You are viewing a plain text version of this content. The canonical link for it is here.
Posted to user@cassandra.apache.org by Satoshi Hikida <sa...@gmail.com> on 2016/07/14 06:54:33 UTC

What is the merit of incremental backup

Hi,

I want to know the actual advantage of using incremental backup.

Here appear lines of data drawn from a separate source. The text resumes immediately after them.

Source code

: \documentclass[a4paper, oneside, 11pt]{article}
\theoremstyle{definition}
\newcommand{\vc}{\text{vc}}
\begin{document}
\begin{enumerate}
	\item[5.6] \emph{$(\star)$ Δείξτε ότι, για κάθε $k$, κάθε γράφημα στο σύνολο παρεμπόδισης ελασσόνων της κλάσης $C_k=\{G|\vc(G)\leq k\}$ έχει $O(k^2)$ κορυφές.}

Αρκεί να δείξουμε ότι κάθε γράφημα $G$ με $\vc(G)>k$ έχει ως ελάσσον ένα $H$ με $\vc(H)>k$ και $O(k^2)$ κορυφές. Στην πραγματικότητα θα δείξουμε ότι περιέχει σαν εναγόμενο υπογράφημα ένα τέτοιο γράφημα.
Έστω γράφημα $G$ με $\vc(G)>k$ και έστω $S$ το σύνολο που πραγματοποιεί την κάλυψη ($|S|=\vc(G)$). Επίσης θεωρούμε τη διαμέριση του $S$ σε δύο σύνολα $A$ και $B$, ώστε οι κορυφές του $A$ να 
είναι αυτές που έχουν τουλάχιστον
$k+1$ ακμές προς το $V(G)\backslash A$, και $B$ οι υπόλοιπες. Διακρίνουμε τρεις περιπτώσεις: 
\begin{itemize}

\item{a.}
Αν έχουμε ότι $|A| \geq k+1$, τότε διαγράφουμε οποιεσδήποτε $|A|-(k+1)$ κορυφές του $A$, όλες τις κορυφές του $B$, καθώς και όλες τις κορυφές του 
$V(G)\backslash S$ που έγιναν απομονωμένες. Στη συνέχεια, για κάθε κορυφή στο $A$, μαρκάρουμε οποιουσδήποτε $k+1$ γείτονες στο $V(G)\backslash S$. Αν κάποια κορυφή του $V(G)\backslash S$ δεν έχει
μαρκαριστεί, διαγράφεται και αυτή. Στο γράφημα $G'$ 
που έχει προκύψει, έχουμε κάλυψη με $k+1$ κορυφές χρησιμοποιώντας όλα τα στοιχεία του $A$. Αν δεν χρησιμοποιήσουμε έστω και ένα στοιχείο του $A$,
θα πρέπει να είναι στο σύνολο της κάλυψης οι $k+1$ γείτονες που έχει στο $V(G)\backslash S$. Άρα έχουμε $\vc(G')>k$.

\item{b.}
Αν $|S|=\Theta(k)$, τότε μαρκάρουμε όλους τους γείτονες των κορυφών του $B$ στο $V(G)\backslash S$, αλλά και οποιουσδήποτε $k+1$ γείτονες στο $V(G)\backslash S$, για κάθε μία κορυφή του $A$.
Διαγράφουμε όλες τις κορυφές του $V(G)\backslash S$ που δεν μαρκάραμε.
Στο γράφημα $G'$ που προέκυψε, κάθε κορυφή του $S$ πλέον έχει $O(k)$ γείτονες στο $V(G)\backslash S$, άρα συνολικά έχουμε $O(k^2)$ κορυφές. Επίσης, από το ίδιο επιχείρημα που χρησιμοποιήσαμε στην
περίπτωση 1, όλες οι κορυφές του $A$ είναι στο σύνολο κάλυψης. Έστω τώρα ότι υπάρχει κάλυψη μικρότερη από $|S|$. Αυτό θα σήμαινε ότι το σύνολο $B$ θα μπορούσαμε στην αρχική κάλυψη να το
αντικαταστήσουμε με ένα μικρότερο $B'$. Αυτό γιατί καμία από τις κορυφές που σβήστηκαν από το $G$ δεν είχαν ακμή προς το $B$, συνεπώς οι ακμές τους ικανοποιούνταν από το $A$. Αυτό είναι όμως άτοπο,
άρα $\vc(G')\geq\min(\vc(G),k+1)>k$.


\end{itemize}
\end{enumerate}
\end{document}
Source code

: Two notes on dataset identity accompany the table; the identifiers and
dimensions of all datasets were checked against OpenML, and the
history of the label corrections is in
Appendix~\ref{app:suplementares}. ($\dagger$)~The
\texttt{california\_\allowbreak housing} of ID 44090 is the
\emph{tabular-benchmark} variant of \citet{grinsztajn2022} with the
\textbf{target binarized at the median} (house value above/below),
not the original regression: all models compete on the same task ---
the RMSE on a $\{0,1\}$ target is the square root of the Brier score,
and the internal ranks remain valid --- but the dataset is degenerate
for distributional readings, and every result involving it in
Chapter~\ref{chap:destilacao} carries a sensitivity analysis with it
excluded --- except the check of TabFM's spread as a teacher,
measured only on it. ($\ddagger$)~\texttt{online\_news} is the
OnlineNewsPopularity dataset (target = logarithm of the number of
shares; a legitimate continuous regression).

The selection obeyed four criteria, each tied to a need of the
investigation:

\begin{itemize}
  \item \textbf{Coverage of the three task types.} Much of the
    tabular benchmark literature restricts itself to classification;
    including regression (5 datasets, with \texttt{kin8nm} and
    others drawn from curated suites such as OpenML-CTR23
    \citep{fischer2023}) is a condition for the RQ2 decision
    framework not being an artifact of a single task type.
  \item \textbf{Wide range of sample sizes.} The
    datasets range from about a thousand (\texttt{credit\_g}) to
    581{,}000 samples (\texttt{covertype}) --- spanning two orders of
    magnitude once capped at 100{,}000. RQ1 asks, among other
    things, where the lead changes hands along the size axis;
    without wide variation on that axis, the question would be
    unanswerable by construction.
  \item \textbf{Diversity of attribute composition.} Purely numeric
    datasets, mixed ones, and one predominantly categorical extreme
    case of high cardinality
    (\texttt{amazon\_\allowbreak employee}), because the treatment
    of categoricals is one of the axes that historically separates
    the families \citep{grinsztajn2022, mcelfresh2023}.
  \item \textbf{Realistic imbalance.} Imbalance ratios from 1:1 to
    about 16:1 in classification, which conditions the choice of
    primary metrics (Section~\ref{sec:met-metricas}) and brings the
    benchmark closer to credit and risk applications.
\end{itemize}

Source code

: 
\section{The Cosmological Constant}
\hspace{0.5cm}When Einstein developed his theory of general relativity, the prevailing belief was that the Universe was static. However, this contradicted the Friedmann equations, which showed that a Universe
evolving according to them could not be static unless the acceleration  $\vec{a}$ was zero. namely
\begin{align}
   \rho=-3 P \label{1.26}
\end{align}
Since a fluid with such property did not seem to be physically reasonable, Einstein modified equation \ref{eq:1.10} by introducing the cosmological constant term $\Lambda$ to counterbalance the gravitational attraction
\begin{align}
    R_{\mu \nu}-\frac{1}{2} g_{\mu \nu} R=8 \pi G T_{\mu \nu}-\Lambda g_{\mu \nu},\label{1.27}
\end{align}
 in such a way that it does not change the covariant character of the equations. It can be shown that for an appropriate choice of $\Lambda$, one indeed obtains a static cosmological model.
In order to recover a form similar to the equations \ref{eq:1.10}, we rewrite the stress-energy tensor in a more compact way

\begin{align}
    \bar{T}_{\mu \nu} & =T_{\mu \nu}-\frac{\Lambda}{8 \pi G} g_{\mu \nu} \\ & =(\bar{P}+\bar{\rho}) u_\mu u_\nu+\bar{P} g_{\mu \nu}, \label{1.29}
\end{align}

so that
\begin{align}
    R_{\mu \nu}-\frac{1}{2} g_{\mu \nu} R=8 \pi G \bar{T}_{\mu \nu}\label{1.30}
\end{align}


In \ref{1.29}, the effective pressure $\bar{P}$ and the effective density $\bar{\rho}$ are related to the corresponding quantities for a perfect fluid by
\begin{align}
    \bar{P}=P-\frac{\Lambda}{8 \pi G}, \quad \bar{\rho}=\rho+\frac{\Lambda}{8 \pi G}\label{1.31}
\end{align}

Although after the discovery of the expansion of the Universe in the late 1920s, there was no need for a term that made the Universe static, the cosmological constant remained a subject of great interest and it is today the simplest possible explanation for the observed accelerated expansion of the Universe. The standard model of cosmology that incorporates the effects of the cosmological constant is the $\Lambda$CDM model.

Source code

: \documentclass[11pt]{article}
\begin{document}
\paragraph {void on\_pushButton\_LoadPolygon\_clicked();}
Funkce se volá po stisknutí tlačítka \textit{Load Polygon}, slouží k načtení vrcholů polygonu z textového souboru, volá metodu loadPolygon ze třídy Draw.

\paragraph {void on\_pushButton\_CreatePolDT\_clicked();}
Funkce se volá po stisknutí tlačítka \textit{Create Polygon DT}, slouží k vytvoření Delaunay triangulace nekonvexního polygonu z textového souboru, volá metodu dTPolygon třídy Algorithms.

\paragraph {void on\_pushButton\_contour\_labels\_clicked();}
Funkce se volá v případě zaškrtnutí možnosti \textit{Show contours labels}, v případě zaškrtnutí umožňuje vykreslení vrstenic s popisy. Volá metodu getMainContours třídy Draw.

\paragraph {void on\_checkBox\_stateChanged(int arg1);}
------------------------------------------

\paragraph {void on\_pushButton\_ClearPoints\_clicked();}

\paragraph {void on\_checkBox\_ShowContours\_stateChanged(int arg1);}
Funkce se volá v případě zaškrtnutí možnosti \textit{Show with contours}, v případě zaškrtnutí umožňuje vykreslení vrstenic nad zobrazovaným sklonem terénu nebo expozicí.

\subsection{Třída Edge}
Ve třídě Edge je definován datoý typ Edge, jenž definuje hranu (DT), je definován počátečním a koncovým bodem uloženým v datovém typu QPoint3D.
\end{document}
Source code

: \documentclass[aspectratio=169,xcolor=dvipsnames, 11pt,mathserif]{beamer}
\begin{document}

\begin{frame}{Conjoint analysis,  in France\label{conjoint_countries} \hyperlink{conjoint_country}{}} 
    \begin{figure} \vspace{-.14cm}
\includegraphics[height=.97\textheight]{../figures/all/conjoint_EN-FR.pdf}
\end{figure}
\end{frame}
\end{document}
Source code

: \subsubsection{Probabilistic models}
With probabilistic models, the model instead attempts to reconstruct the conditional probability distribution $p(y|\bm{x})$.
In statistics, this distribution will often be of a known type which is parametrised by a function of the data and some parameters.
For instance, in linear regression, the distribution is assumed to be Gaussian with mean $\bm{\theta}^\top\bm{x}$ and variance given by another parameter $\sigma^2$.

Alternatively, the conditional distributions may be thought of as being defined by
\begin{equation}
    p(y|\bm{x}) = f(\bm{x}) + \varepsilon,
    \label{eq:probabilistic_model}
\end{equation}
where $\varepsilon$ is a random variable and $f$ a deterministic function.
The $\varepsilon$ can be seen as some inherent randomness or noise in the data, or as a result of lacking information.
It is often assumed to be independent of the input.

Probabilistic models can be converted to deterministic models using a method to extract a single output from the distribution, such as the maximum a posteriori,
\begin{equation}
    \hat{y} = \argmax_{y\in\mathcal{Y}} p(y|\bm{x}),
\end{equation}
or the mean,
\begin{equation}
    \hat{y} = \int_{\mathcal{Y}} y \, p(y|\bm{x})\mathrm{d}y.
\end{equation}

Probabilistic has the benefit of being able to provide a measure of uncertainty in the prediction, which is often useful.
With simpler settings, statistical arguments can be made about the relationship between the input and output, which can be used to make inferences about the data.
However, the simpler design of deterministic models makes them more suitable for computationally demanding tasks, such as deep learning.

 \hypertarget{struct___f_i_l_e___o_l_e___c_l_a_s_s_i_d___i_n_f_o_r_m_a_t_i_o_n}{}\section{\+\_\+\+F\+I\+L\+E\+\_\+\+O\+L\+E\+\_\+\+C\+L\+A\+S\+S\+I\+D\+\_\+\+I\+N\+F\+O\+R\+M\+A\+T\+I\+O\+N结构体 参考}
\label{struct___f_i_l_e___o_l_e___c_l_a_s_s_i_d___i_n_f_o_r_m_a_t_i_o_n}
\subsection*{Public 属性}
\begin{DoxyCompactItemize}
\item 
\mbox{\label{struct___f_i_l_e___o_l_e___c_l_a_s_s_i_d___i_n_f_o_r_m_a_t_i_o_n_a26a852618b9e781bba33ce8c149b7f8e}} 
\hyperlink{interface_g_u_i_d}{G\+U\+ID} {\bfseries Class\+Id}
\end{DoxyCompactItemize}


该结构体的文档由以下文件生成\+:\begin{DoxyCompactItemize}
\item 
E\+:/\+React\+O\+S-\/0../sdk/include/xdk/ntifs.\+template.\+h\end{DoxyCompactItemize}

I've read through the DataStax document and it says the merit of using
incremental backup is as follows:

- It allows storing backups offsite without transferring entire snapshots
- With incremental backups and snapshots, it can provide more recent RPO
(Recovery Point Objective)

Is my understanding correct? I would appreciate if someone gives me some
advice or correct me.

References:
- DataStax, "Enabling incremental backups",
http://docs.datastax.com/en/cassandra/2.2/cassandra/operations/opsBackupIncremental.html

Regards,
Satoshi

Re: What is the merit of incremental backup

Posted by Satoshi Hikida <sa...@gmail.com>.
Hi Rajath,

Thank you for your reply.

But I'm not sure why the not compacted SSTables takes longer repair time.
Could you explain the reason more detail?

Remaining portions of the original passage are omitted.